Review of Prospective Study:

Kohlbeck FJ, Haldeman S, Hurwitz E, Dagenais S. Supplemental Care with Medicine-Assisted Manipulation Versus Spinal Manipulation With Chronic Low Back Pain. J Manipulative Physiol Ther 2005: 245-52.

By Dr. Chris Kemper, Chief clinician, Northern California Group

Introduction

This prospective cohort was conducted in 2000-2002 by Kohlbeck & Haldeman et al. under the clinical direction of Jim Wooley, D.C. and Chris Kemper, D.C. who provided clinical services for 68 patients from two separate geographic areas with chronic low back and/or pelvic pain. The study compared outcomes of two groups, a control and an experimental.

Measures and Intervention

Both groups were diagnosed with chronic lumbopelvic pain, compromised axial alignment, impaired trunk flexion per Wooley & Kemper’s hypothesis, and tested positive for serious loss of thigh rotator motor strength.

Both groups received MRIs before and after treatment. MRIs looked at several factors including: Canal diameter; disc bulging and protrusion in mms; level of inferior tip of the conus medullaris; centrality of the conus.

Both groups first received manual therapy aimed at improving spinal alignment measured on Cartesian coordinates. Assessments were made with X-ray1 and instrumentation2, both while weight bearing. Both groups received 12 sessions of deep tissue massage, myofascial stretching, and supervised therapeutic exercises.

All experimental group participants volunteered for the protocol of 3 medicine-assisted coccyx treatments at 1-week intervals. None of the control group participants received medicine-assisted coccygeal treatment of any kind.

Methods

Only participants with persistent pain and impairment in the key clinical measures were eligible for the experimental group. Care was taken to insure that improvement in spinal flexibility and strength, induced by alignment or therapy, had leveled off prior to providing the experimental group with medicine-assisted coccygeal treatment.

Every patient in the experimental group (medicine-assisted manipulation) received coccygeal manipulation. The goal, in providing sedation and analgesia, was to be able to apply a standard degree of traction and manipulation for the hypomobile coccyges and surrounding long axis myofascial tissue, regardless of patient pain tolerance.

Outcomes

The group receiving the coccygeal manipulation overall experienced greater improvement in pain and lumbopelvic range of motion. The following categories of improvement were assessed: Lumbar flexion; Straight Leg Raise; Motor deficit; Disc bulging and protrusion; and vertical and frontal plane change in position of conus medullaris.

Problems with the study

The study was not randomized nor was it blinded as coccygeal manipulation did not lend itself well to blinding. MRIs were read by two separate board certified radiologists rather than one; one for the Northern California study group and one for the Southern California study group. Only one radiologist documented all the data for their respective group. However, when looking at the data from the group that was accumulated, these data did reveal a change in conus position in the post-treatment MRIs. The change was upward and toward the middle of the canal, suggesting a possible relaxation of the cord resulting from treatment. While the change was measurable it did not occur in every case.

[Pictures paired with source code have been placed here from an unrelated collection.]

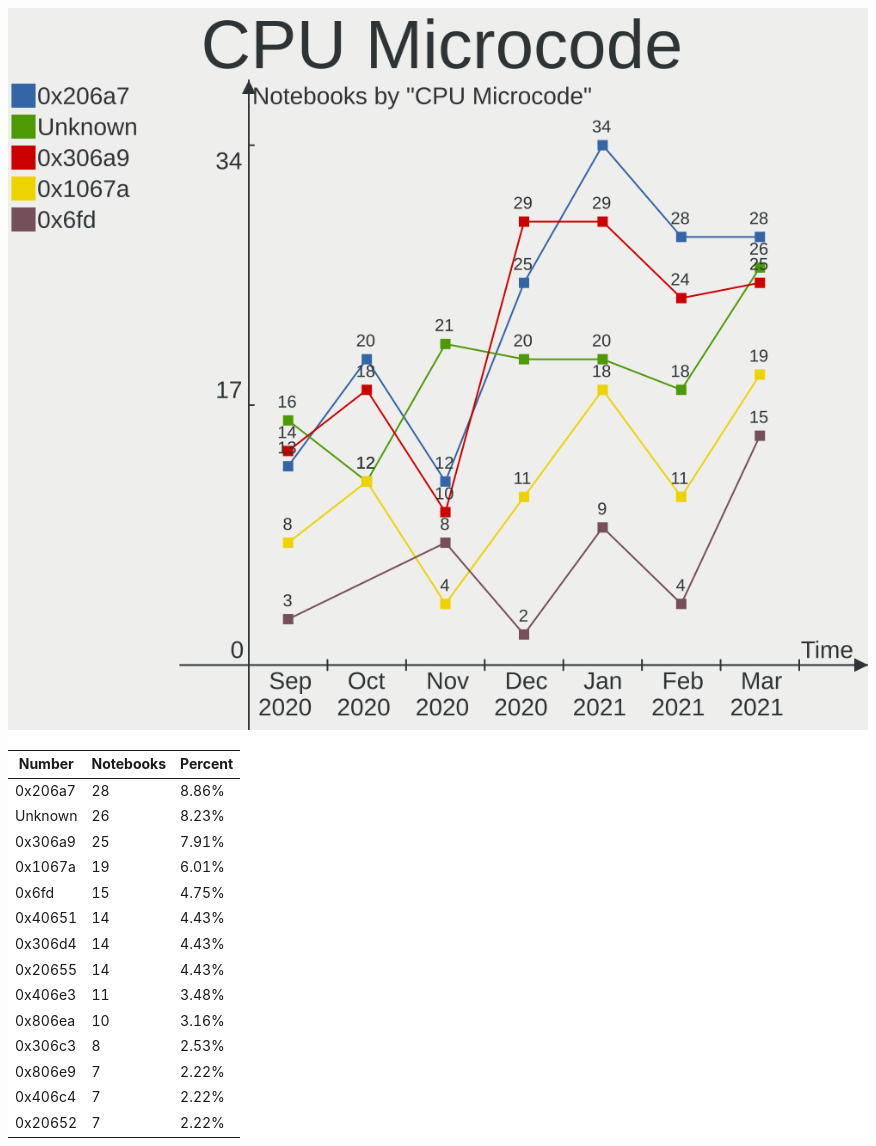 ![CPU Microcode](./images/line_chart/cpu_microcode.svg)

| Number     | Notebooks | Percent |
|------------|-----------|---------|
| 0x206a7    | 28        | 8.86%   |
| Unknown    | 26        | 8.23%   |
| 0x306a9    | 25        | 7.91%   |
| 0x1067a    | 19        | 6.01%   |
| 0x6fd      | 15        | 4.75%   |
| 0x40651    | 14        | 4.43%   |
| 0x306d4    | 14        | 4.43%   |
| 0x20655    | 14        | 4.43%   |
| 0x406e3    | 11        | 3.48%   |
| 0x806ea    | 10        | 3.16%   |
| 0x306c3    | 8         | 2.53%   |
| 0x806e9    | 7         | 2.22%   |
| 0x406c4    | 7         | 2.22%   |
| 0x20652    | 7         | 2.22%   |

A change in disc bulging and protrusion was also measured. While not every subject with measurable bulging or protrusion exhibited a reduction after treatment, most did. In the 21 participants nearly 100 millimeters of pre-treatment disc bulging and or protrusion decreased to nearly 75 millimeters in the post-treatment group. Since bulging and protrusions decreased, further research is indicated to more thoroughly compare each of the pre-treatment clinical measures such as trunk flexion, straight leg raise, thigh weakness, pelvic tilt and or rotation as well as conus position and canal diameter so that disc bulging and protrusion may be better assessed in relation to what this, first of its kind, study intended to observe.

Craniocervical and lumbopelvic X-ray studies and alignment services generally followed a methodology described by Pettibon, Sweat and Harrison. Pelvic coordinates were closely monitored, before and after treatment with the Anatometer®, a precision device developed by the National Upper Cervical Research Association.

Questions evolving from the study

Does coccyx displacement and hypomobility cause or lead to abnormal spinal cord tension? If so, what are the most sensitive indicators of sacrococcygeal hypomobility-induced cord tension?

If coccyx mobilization, according to Wooley and Kemper, does affect cord tension, what is the minimum normal coccygeal range of motion?

Is impaired trunk flexion related to impaired thigh strength?

Is impaired straight leg raise an indicator of disc compression or a predictor of disc bulging or protrusion?